Miss Dot, the lady next door, didn’t need any more children –
she had 13 of her own. But that didn’t
stop her from adopting every kid in McKenzie Court, including me. We all
considered her our second mother and she made you feel that her house was your
house. Her house was one of the few that had a television and telephone at that
time. I practically lived there, showing up unannounced every day to watch my
favorite cowboy, Benny Carle and the Circle 6 Ranch that was broadcast from
Birmingham. It didn’t hurt that Benny Carle came on around dinner time.
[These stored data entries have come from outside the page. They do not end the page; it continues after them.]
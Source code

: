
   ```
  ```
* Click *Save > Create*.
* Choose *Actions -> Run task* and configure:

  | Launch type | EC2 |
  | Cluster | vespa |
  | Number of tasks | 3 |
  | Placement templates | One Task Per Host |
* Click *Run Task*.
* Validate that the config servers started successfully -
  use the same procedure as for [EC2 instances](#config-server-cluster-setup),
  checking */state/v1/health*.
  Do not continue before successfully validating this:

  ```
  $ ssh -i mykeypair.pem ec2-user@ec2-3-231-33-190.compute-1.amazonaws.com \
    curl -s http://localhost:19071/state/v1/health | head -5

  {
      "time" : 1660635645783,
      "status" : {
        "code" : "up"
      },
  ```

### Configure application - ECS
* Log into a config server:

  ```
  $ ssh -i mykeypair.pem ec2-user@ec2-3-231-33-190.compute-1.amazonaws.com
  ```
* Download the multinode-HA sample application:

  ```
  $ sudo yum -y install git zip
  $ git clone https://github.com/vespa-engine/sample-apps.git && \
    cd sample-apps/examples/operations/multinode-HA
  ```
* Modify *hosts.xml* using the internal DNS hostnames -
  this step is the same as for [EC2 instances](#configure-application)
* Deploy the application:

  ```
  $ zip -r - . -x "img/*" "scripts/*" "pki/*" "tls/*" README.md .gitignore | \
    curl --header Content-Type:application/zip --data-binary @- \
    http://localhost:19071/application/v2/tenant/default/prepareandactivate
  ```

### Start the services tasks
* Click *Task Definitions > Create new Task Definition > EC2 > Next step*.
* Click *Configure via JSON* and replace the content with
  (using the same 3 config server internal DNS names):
Like Mama, Miss Dot was an excellent cook. She never ran out
of food and she made no distinction between her 13 kids and the rest of us. And
neither did her children, who remain among my closest friends. Lu, Jean,
Junior, Bettye Ann and their siblings loved my mother with the same passion
that Charlotte, Chris, Sue and I had for Miss Dot. We were and always will be one
big family.
Miss Dot died recently at the age of 82. I flew from
Washington, D.C. to Atlanta, picked up Mama in Augusta, Ga., and drove her to
Miss Dot’s funeral in Tuscaloosa. As we waited to fall in line behind the
family as they assembled to file into First African Baptist Church, Bettye Ann
motioned for us to walk ahead of her and most of the family. When I said we
would be fine getting in line behind the others, she flashed one of those Miss
Dot looks and said, “You and Aunt Martha better get in line.”
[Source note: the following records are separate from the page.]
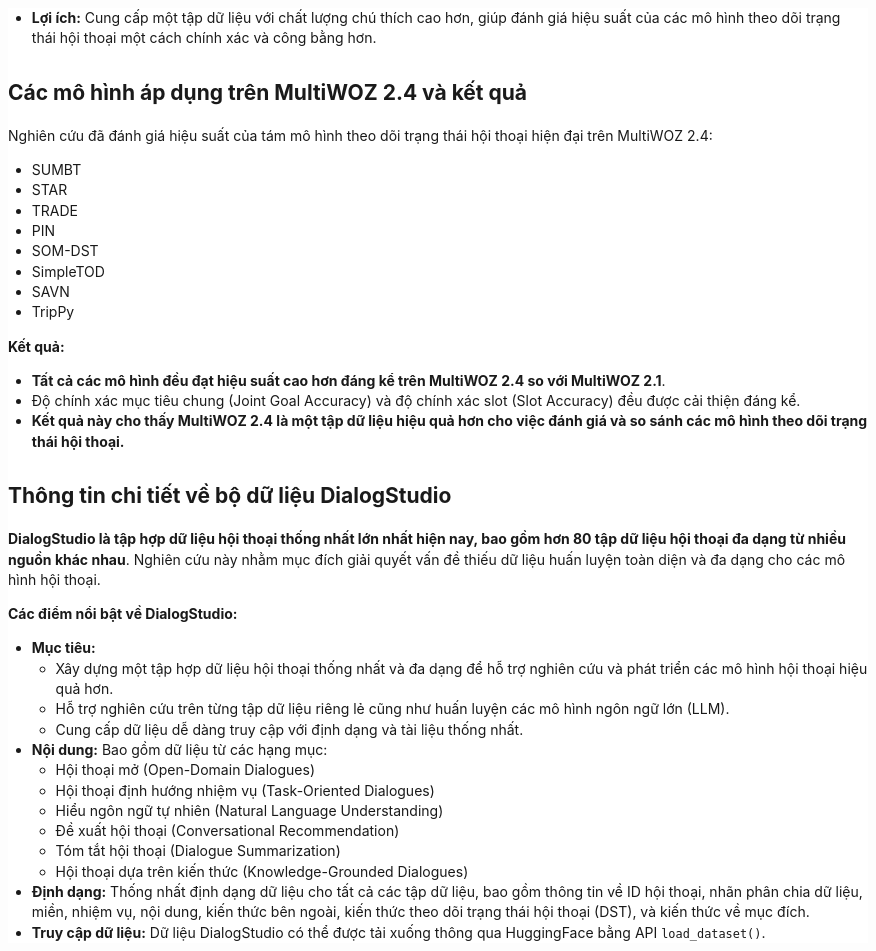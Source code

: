 * **Lợi ích:**  Cung cấp một tập dữ liệu với chất lượng chú thích cao hơn, giúp đánh giá hiệu suất của các mô hình theo dõi trạng thái hội thoại một cách chính xác và công bằng hơn.


## Các mô hình áp dụng trên MultiWOZ 2.4 và kết quả

Nghiên cứu đã đánh giá hiệu suất của tám mô hình theo dõi trạng thái hội thoại hiện đại trên MultiWOZ 2.4:

* SUMBT
* STAR
* TRADE
* PIN
* SOM-DST
* SimpleTOD
* SAVN
* TripPy

**Kết quả:**

* **Tất cả các mô hình đều đạt hiệu suất cao hơn đáng kể trên MultiWOZ 2.4 so với MultiWOZ 2.1**. 
* Độ chính xác mục tiêu chung (Joint Goal Accuracy) và độ chính xác slot (Slot Accuracy) đều được cải thiện đáng kể. 
* **Kết quả này cho thấy MultiWOZ 2.4 là một tập dữ liệu hiệu quả hơn cho việc đánh giá và so sánh các mô hình theo dõi trạng thái hội thoại.**

## Thông tin chi tiết về bộ dữ liệu DialogStudio

**DialogStudio là tập hợp dữ liệu hội thoại thống nhất lớn nhất hiện nay, bao gồm hơn 80 tập dữ liệu hội thoại đa dạng từ nhiều nguồn khác nhau**.  Nghiên cứu này nhằm mục đích giải quyết vấn đề thiếu dữ liệu huấn luyện toàn diện và đa dạng cho các mô hình hội thoại.

**Các điểm nổi bật về DialogStudio:**

* **Mục tiêu:**
    * Xây dựng một tập hợp dữ liệu hội thoại thống nhất và đa dạng để hỗ trợ nghiên cứu và phát triển các mô hình hội thoại hiệu quả hơn.
    * Hỗ trợ nghiên cứu trên từng tập dữ liệu riêng lẻ cũng như huấn luyện các mô hình ngôn ngữ lớn (LLM).
    * Cung cấp dữ liệu dễ dàng truy cập với định dạng và tài liệu thống nhất.
* **Nội dung:**  Bao gồm dữ liệu từ các hạng mục:
    * Hội thoại mở (Open-Domain Dialogues)
    * Hội thoại định hướng nhiệm vụ (Task-Oriented Dialogues)
    * Hiểu ngôn ngữ tự nhiên (Natural Language Understanding)
    * Đề xuất hội thoại (Conversational Recommendation)
    * Tóm tắt hội thoại (Dialogue Summarization)
    * Hội thoại dựa trên kiến thức (Knowledge-Grounded Dialogues)
* **Định dạng:**  Thống nhất định dạng dữ liệu cho tất cả các tập dữ liệu, bao gồm thông tin về ID hội thoại, nhãn phân chia dữ liệu, miền, nhiệm vụ, nội dung, kiến thức bên ngoài, kiến thức theo dõi trạng thái hội thoại (DST), và kiến thức về mục đích.
* **Truy cập dữ liệu:**  Dữ liệu DialogStudio có thể được tải xuống thông qua HuggingFace bằng API `load_dataset()`.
As kids, Miss Dot’s older kids and I bossed Bettye Ann
around. She said it was now her turn to be the boss. So Mama and I did as we
were instructed. When we read the program, we saw that Mama was listed among
Miss Dot’s survivors. We were surprised, but shouldn’t have been. At a time
they had lost their mother, they were still being so respectful of Mama. In
fact, as we prepared to head back to Augusta, Lu told Mama, “You know, you’re
all we got now.”
Lu, we also have a life full of wonderful memories. Miss Dot
was special and she made everyone who came in contact with her feel special.
Although I ate more than my share of food at her house, watched her new TV and
talked on her party-line telephone, there was another side of her that’s not
fully appreciated.
Miss Dot was at the forefront of the civil rights movement
in Tuscaloosa during the early 1960s. Not only did she cook at her church for
Dr. Martin Luther King, Jr., Andy Young, Ralph Abernathy and Dick Gregory, she
let her children – including me – participate in the protests. At a time that
many men I had respected up to that point were unwilling to participate in
civil rights protests, Miss Dot did not blink. Her daughters got tear-gassed
and arrested.
Because I saw the courage of Miss Dot up close, I felt
nothing but repulsion when I read a story on Condoleezza Rice in which she
boasted that her father, a minister and college professor, “embraced [the Civil
Rights Movement’s] goals, but not its means.” She added, “He saw no reason to
put his children at risk. He would never put his own children at risk.”
Of course, that has to be every parent’s choice.. But if
every parent felt that way, we’d still be riding in the back of the bus and
honoring “white” and “colored” signs that dishonored us. Miss Dot, like many
poor people of that era, kicked down the doors of segregation, only to see the uninvolved
middle-class children be the first in line to reap the benefits of their
sacrafice. Although you will never see
people like Miss Dot listed in the history books, they were the backbone of the
modern Civil Rights Movement. They made
it possible for us to have opportunities that they could only dream of. For
that, I will be eternally grateful.
During one of our regular telephone conversations, Miss Dot
said she had met someone who questioned whether she knew me. “He asked me, ‘Do
you really know George Curry,” Miss
Dot recounted. “I told him, ‘Boy, I knew George Curry before George Curry was
George Curry.” We both had a long, loud laugh about that exchange. Yes, Miss
Dot knew me before I knew myself. And
whatever I have accomplished, it was largely because I was loved, nurtured and encouraged
– and my three sisters would say spoiled – by Mama and Miss Dot, my other Mama.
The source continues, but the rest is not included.